**PROMPT**
Exactness is required. Restate every entry as written.

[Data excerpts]
::::

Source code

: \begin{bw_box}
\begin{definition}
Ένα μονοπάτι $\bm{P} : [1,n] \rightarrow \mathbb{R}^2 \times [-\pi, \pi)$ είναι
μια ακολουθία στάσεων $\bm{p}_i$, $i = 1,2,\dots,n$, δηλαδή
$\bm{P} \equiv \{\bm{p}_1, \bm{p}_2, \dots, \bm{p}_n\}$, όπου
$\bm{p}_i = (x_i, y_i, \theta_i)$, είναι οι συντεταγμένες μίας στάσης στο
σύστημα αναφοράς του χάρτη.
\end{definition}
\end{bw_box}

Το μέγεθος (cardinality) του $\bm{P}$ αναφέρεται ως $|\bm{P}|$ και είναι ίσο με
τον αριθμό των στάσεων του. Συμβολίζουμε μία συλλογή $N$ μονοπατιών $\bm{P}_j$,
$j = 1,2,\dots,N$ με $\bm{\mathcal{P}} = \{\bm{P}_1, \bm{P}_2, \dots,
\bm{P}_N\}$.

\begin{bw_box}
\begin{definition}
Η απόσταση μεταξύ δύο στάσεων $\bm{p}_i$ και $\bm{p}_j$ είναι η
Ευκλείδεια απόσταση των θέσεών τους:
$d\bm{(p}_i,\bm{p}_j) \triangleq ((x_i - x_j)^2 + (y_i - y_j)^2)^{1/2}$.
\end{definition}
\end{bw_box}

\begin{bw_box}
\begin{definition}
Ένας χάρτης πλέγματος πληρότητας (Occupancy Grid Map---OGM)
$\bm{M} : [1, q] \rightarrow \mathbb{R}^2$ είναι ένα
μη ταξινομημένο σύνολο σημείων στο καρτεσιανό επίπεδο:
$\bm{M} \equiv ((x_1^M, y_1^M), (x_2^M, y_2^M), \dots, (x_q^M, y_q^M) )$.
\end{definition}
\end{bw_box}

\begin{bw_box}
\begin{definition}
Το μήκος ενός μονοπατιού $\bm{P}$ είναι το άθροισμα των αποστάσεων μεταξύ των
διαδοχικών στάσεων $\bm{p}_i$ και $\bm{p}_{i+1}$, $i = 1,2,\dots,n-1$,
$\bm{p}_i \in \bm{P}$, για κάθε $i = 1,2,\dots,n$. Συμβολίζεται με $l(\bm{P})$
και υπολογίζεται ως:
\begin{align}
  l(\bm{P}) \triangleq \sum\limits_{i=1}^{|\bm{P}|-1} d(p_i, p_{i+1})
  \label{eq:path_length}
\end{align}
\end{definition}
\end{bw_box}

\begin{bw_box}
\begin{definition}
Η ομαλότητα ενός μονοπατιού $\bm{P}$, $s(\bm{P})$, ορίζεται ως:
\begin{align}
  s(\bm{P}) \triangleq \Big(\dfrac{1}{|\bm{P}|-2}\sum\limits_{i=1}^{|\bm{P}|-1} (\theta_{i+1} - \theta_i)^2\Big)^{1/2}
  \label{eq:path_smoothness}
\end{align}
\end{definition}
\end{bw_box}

::::

**OUTPUT OF THE EXERCISE**
Source code

: \begin{bw_box}
\begin{definition}
Ένα μονοπάτι $\bm{P} : [1,n] \rightarrow \mathbb{R}^2 \times [-\pi, \pi)$ είναι
μια ακολουθία στάσεων $\bm{p}_i$, $i = 1,2,\dots,n$, δηλαδή
$\bm{P} \equiv \{\bm{p}_1, \bm{p}_2, \dots, \bm{p}_n\}$, όπου
$\bm{p}_i = (x_i, y_i, \theta_i)$, είναι οι συντεταγμένες μίας στάσης στο
σύστημα αναφοράς του χάρτη.
\end{definition}
\end{bw_box}

Το μέγεθος (cardinality) του $\bm{P}$ αναφέρεται ως $|\bm{P}|$ και είναι ίσο με
τον αριθμό των στάσεων του. Συμβολίζουμε μία συλλογή $N$ μονοπατιών $\bm{P}_j$,
$j = 1,2,\dots,N$ με $\bm{\mathcal{P}} = \{\bm{P}_1, \bm{P}_2, \dots,
\bm{P}_N\}$.

\begin{bw_box}
\begin{definition}
Η απόσταση μεταξύ δύο στάσεων $\bm{p}_i$ και $\bm{p}_j$ είναι η
Ευκλείδεια απόσταση των θέσεών τους:
$d\bm{(p}_i,\bm{p}_j) \triangleq ((x_i - x_j)^2 + (y_i - y_j)^2)^{1/2}$.
\end{definition}
\end{bw_box}

\begin{bw_box}
\begin{definition}
Ένας χάρτης πλέγματος πληρότητας (Occupancy Grid Map---OGM)
$\bm{M} : [1, q] \rightarrow \mathbb{R}^2$ είναι ένα
μη ταξινομημένο σύνολο σημείων στο καρτεσιανό επίπεδο:
$\bm{M} \equiv ((x_1^M, y_1^M), (x_2^M, y_2^M), \dots, (x_q^M, y_q^M) )$.
\end{definition}
\end{bw_box}

\begin{bw_box}
\begin{definition}
Το μήκος ενός μονοπατιού $\bm{P}$ είναι το άθροισμα των αποστάσεων μεταξύ των
διαδοχικών στάσεων $\bm{p}_i$ και $\bm{p}_{i+1}$, $i = 1,2,\dots,n-1$,
$\bm{p}_i \in \bm{P}$, για κάθε $i = 1,2,\dots,n$. Συμβολίζεται με $l(\bm{P})$
και υπολογίζεται ως:
\begin{align}
  l(\bm{P}) \triangleq \sum\limits_{i=1}^{|\bm{P}|-1} d(p_i, p_{i+1})
  \label{eq:path_length}
\end{align}
\end{definition}
\end{bw_box}

\begin{bw_box}
\begin{definition}
Η ομαλότητα ενός μονοπατιού $\bm{P}$, $s(\bm{P})$, ορίζεται ως:
\begin{align}
  s(\bm{P}) \triangleq \Big(\dfrac{1}{|\bm{P}|-2}\sum\limits_{i=1}^{|\bm{P}|-1} (\theta_{i+1} - \theta_i)^2\Big)^{1/2}
  \label{eq:path_smoothness}
\end{align}
\end{definition}
\end{bw_box}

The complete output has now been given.